Nawinter. Vijf uur in de middag. Vrijdag. Je ziet dat het niet meer zo licht is als een uur geleden, al is het verre van donker. De schemering is nog niet gevallen (wat een mooi, vertrouwd en tot een cliché geworden beeld). Het licht heeft zich nog maar verstapt of is gestruikeld. Door het plantsoen zie ik de meisjes, en jongemannen, die hier in de buurt werken, naar de metro gaan, of naar hun auto die zij hier hebben geparkeerd en die als een hond aan de ketting de hele dag heeft liggen wachten. Nog een uur en de meeste auto’s zijn verdwenen. De stilte van het weekend barst los, een omgekeerde explosie, waarmee ik mijzelf kan bewijzen hoe eenzaam ik ben. Met elke auto die start, elke vrouw of man die zich door het plantsoen haast, voel ik mij leger worden, raak ik hoe langer hoe meer ontvolkt.
Op het grintpad in het plantsoen een jonge blonde vrouw met twee boodschappentassen.
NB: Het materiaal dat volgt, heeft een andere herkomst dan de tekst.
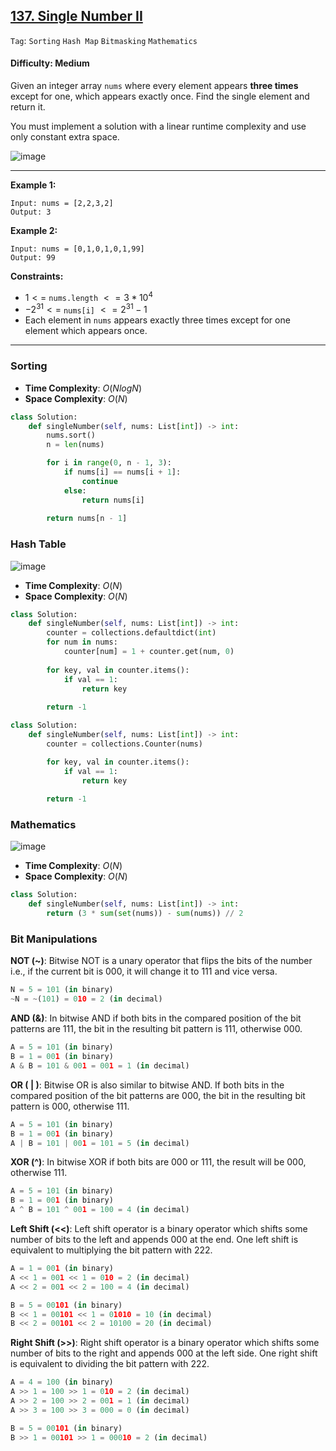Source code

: ## [137. Single Number II](https://leetcode.com/problems/single-number-ii/)

```Tag```: ```Sorting``` ```Hash Map``` ```Bitmasking``` ```Mathematics```

#### Difficulty: Medium

Given an integer array ```nums``` where every element appears __three times__ except for one, which appears exactly once. Find the single element and return it.

You must implement a solution with a linear runtime complexity and use only constant extra space.

![image](https://github.com/quananhle/Python/assets/35042430/9f3167a4-bda8-45ab-ad62-6e4e3051b1cd)

---

__Example 1:__
```
Input: nums = [2,2,3,2]
Output: 3
```

__Example 2:__
```
Input: nums = [0,1,0,1,0,1,99]
Output: 99
```

__Constraints:__

- $1 <=$ ```nums.length``` $<= 3 * 10^{4}$
- $-2^{31} <=$ ```nums[i]``` $<= 2^{31} - 1$
- Each element in ```nums``` appears exactly three times except for one element which appears once.

---

### Sorting

- __Time Complexity__: $O(Nlog⁡N)$
- __Space Complexity__: $O(N)$

```Python
class Solution:
    def singleNumber(self, nums: List[int]) -> int:
        nums.sort()
        n = len(nums)

        for i in range(0, n - 1, 3):
            if nums[i] == nums[i + 1]:
                continue
            else:
                return nums[i]
        
        return nums[n - 1]
```

### Hash Table

![image](https://leetcode.com/problems/single-number-ii/Documents/137/137_hash_map.SVG)

- __Time Complexity__: $O(N)$
- __Space Complexity__: $O(N)$

```Python
class Solution:
    def singleNumber(self, nums: List[int]) -> int:
        counter = collections.defaultdict(int)
        for num in nums:
            counter[num] = 1 + counter.get(num, 0)
        
        for key, val in counter.items():
            if val == 1:
                return key
        
        return -1
```

```Python
class Solution:
    def singleNumber(self, nums: List[int]) -> int:
        counter = collections.Counter(nums)

        for key, val in counter.items():
            if val == 1:
                return key
        
        return -1
```

### Mathematics

![image](https://github.com/quananhle/Python/assets/35042430/f41f51f5-3041-4c3b-a91b-922601f98e80)

- __Time Complexity__: $O(N)$
- __Space Complexity__: $O(N)$

```Python
class Solution:
    def singleNumber(self, nums: List[int]) -> int:
        return (3 * sum(set(nums)) - sum(nums)) // 2 
```

### Bit Manipulations

__NOT (~)__: Bitwise NOT is a unary operator that flips the bits of the number i.e., if the current bit is 000, it will change it to 111 and vice versa.

```Python
N = 5 = 101 (in binary)
~N = ~(101) = 010 = 2 (in decimal)
```

__AND (&)__: In bitwise AND if both bits in the compared position of the bit patterns are 111, the bit in the resulting bit pattern is 111, otherwise 000.

```Python
A = 5 = 101 (in binary) 
B = 1 = 001 (in binary) 
A & B = 101 & 001 = 001 = 1 (in decimal)
```

__OR ( | )__: Bitwise OR is also similar to bitwise AND. If both bits in the compared position of the bit patterns are 000, the bit in the resulting bit pattern is 000, otherwise 111.

```Python
A = 5 = 101 (in binary) 
B = 1 = 001 (in binary) 
A | B = 101 | 001 = 101 = 5 (in decimal)
```

__XOR (^)__: In bitwise XOR if both bits are 000 or 111, the result will be 000, otherwise 111.

```Python
A = 5 = 101 (in binary) 
B = 1 = 001 (in binary) 
A ^ B = 101 ^ 001 = 100 = 4 (in decimal)
```

__Left Shift (<<)__: Left shift operator is a binary operator which shifts some number of bits to the left and appends 000 at the end. One left shift is equivalent to multiplying the bit pattern with 222.

```Python
A = 1 = 001 (in binary) 
A << 1 = 001 << 1 = 010 = 2 (in decimal)
A << 2 = 001 << 2 = 100 = 4 (in decimal)

B = 5 = 00101 (in binary)
B << 1 = 00101 << 1 = 01010 = 10 (in decimal)
B << 2 = 00101 << 2 = 10100 = 20 (in decimal)
```

__Right Shift (>>)__: Right shift operator is a binary operator which shifts some number of bits to the right and appends 000 at the left side. One right shift is equivalent to dividing the bit pattern with 222.

```Python
A = 4 = 100 (in binary) 
A >> 1 = 100 >> 1 = 010 = 2 (in decimal)
A >> 2 = 100 >> 2 = 001 = 1 (in decimal)
A >> 3 = 100 >> 3 = 000 = 0 (in decimal)

B = 5 = 00101 (in binary)
B >> 1 = 00101 >> 1 = 00010 = 2 (in decimal)
```

```Python

```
Zij is blijven staan, keert zich om en kijkt, vermoed ik, naar haar kind dat treuzelt maar dat ik niet kan zien omdat mijn blikveld door geparkeerde auto’s wordt afgesloten. Door mijn kijker kan ik de gezichtsuitdrukking van de vrouw waarnemen. Ik heb een passie voor de aanblik van expressies, gebaren en bewegingen van mensen, maar
ook dieren, die niet weten dat iemand naar ze kijkt. Deze vrouw heeft een lief gezicht. Twee- driemaal glimlacht zij omdat haar kind waarschijnlijk iets grappigs of ontroerends doet. Zij vertoont wat men vroeger, voor de komst van de tweede emancipatiegolf moedertrots noemde. Eindelijk wordt het voorwerp van haar genegenheid, waarnaar haar gevoel met een zo grote genegenheid is uitgegaan, zichtbaar op het gedeelte van het grintpad dat voor mijn kijker bereikbaar is. Wat ik zie is niet een kind maar een dwergpoedel met een manteltje aan tegen de kou, een manteltje dat de voor- en achterpoten vrijlaat. De dwergpoedel is onlangs getrimd. Hij draagt een pluim aan de gecoupeerde staart, manchetten van zijn eigen kroeshaar om de enkels, een kraag van hetzelfde bont en op zijn kop een gelijkwaardig kroontje.
Gerard Reve: Een in Gods verkeerde keelgat geschoten katholiek.